I am planning on taking the Electrical Power exam this October (2010).

I have been out of school for over 15 years. My degree is in electrical engineering, but I didn't have any emphasis in power classes except for the standard electromagnetic, electric machines and circuit analysis classes.

I don't have much experience in transmission lines, but I found this book "Engineering Electromagnetics" by Nathan Ida to review transmission lines from a "beginners" level. It has good reviews from 8 people on Amazon.

Can anyone else recommend this book for preparing for the PE exam?

Thanks


----------



## Dark Knight (May 28, 2010)

cbinla said:


> I am planning on taking the Electrical Power exam this October (2010).
> I have been out of school for over 15 years.

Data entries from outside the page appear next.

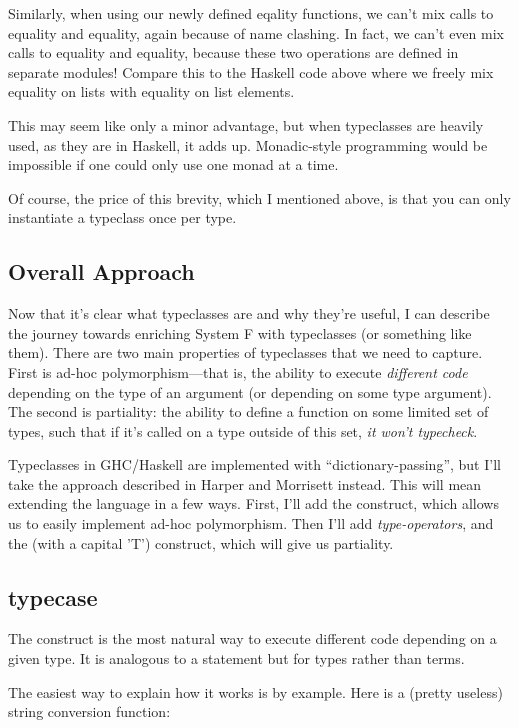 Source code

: \documentclass[pageno]{jpaper}
\begin{document}
{{{Similarly, when using our newly defined eqality functions, we can't mix calls to  equality
and  equality, again because of name clashing. In fact, we can't even mix calls to
 equality and  equality, because these two operations are defined in
separate modules! Compare this to the Haskell code above where we freely mix equality on lists with
equality on list elements.

This may seem like only a minor advantage, but when typeclasses are heavily used, as they are in Haskell, it adds up. Monadic-style programming would be impossible if one could only use one monad at a time.

Of course, the price of this brevity, which I mentioned above, is that you can only instantiate a typeclass
once per type.

\subsection{Overall Approach}
Now that it's clear what typeclasses are and why they're useful, I can describe the journey towards enriching System F with typeclasses (or something like them). There are two main properties
of typeclasses that we need to capture. First is ad-hoc polymorphism---that is, the ability to execute \textit{different code} depending on the type of an argument (or depending on some type argument).
The second is partiality: the ability to define a function on some limited set of types, such that if it's called on a type outside of this set, \textit{it won't typecheck}.

Typeclasses in GHC/Haskell are implemented with ``dictionary-passing'', but I'll take the approach described
in Harper and Morrisett \cite{harper-typecase} instead. This will mean extending the language in a few ways.  First, I'll add the
 construct, which allows us to easily implement ad-hoc polymorphism. Then I'll add
\textit{type-operators}, and the  (with a capital 'T') construct, which will give us
partiality.

\subsection{typecase}
The  construct is the most natural way to execute different code depending on a
given type. It is analogous to a  statement but for types rather than terms.

The easiest way to explain how it works is by example. Here is a (pretty useless) string conversion function:

}}}
\end{document}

My degree is in electrical engineering, but I didn't have any emphasis in power classes except for the standard electromagnetic, electric machines and circuit analysis classes.
> 
> I don't have much experience in transmission lines, but I found this book "Engineering Electromagnetics" by Nathan Ida to review transmission lines from a "beginners" level. It has good reviews from 8 people on Amazon.
> ...


Power Systems Analysis (Grainger &amp; Stevenson). I have heard, and can tell you from my own experience, it is the best power systems analysis book. About the Transmission Lines do not worry too much about that. Just be sure you get the basis. Grainger's book is pretty good explaining what you need. Good luck and do not hesitate to post your questions.

We have a bunch of good EEs here willing to help. Flyer is our resident expert and he is always helping with any questions posted.

Again, good luck!!!!!!!!!


----------



## Flyer_PE (May 29, 2010)

I was 17 years out of school when I took the test. I didn't specialize in power in school either but have been working in and around power plants for my entire career.

If you haven't already, get the NCEES sample questions and solutions. It will give you the best idea of the difficulty and type of questions you will encounter on the exam. Most of the sample questions have been discussed to one extent or another on here. There are plenty of people on here that are willing to help with questions and offer support.


----------



## Nik (Jun 2, 2010)

Dont worry, we'll make it, I just got my results, and I didnt make it. It was my 1st attempt. :-/ feeling pretty low.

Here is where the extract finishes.